MEDIA ADVISORY: Telephone Town Hall: Helping NYers Age at Home & Protecting Nursing Home Residents
State Legislative Aging Committee Chairs May & Kim, “Fair Pay” Advocate to Join Interactive Event with NY AARP Members, Outline State Budget Proposals
WHAT: AARP New York hosts a live telephone town hall featuring the chairs of the state legislature’s aging committees on the need for cost-effective investments in the 2022-23 state budget to:
- Support family caregivers in helping New Yorkers age with independence and dignity in their own homes, as the vast majority want, and;
- Address substandard nursing home oversight to ensure quality care for residents.
The interactive event will provide AARP members around the state an opportunity to ask questions.
WHEN: 2 p.m. – 3 p.m., Thursday, March 3, 2022
WHERE: Via call-in – listen-only – at 877-229-8493, code 18948#
WHO: NYS Senator Rachel May, Chair, NYS Senate Aging Committee
NYS Assembly Member Ron Kim, Chair, NYS Assembly Aging Committee
Ilana Berger, New York Director, Hand in Hand: the Domestic Employers Network
Kristen McManus, AARP New York Associate State Director
AARP members from across New York
WHY: The vast majority of New Yorkers want to age in their own homes, where care can be delivered much less expensively than in mostly taxpayer-funded nursing homes, as research – including a recent AARP New York survey – has shown.
For those who do live in nursing homes, oversight has been sorely lacking in New York.
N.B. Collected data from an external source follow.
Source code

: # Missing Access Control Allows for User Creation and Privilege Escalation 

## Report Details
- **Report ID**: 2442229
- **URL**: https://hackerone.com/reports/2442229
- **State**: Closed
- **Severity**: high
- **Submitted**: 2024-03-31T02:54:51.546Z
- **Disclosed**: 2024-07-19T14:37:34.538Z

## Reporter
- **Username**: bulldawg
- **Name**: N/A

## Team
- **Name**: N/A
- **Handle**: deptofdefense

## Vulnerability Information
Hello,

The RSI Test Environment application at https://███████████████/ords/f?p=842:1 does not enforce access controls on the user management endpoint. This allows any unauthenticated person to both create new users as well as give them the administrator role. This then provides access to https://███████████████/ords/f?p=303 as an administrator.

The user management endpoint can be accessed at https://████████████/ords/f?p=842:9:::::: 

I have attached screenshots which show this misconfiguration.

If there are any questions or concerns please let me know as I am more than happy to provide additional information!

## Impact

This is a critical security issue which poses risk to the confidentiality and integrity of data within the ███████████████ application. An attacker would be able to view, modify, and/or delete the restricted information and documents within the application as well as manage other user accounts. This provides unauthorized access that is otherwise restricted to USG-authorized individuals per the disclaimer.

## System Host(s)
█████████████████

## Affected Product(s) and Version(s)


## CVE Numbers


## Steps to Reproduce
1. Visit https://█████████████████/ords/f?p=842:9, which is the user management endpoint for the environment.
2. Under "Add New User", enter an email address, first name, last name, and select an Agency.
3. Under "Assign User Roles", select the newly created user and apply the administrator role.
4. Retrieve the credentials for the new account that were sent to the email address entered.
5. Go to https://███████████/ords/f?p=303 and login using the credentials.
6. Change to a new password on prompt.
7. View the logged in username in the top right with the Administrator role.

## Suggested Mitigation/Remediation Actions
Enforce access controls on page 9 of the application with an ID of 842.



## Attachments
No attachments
The chairs of the state legislature’s Aging committees and a leading advocate for better pay for home care workers will take questions from New York AARP members and outline proposals for the state budget due April 1 to:
- Enact Fair Pay for Home Care to address New York’s worst-in-the-nation home care worker shortage;
- Increase funding for in-home services for the elderly, with thousands of qualifying New Yorkers 60 and older stuck on waiting lists in part because the worker shortage has limited delivery of services;
- Enact a tax credit for unpaid family caregivers, who spend over $7,200 a year on average out of their own pockets to care for older loved ones and help them remain in their homes, and;
- Add $20 million to hire more professional staff for New York’s woefully underfunded Long Term Care Ombudsman Program, the federally required independent nursing home watchdog.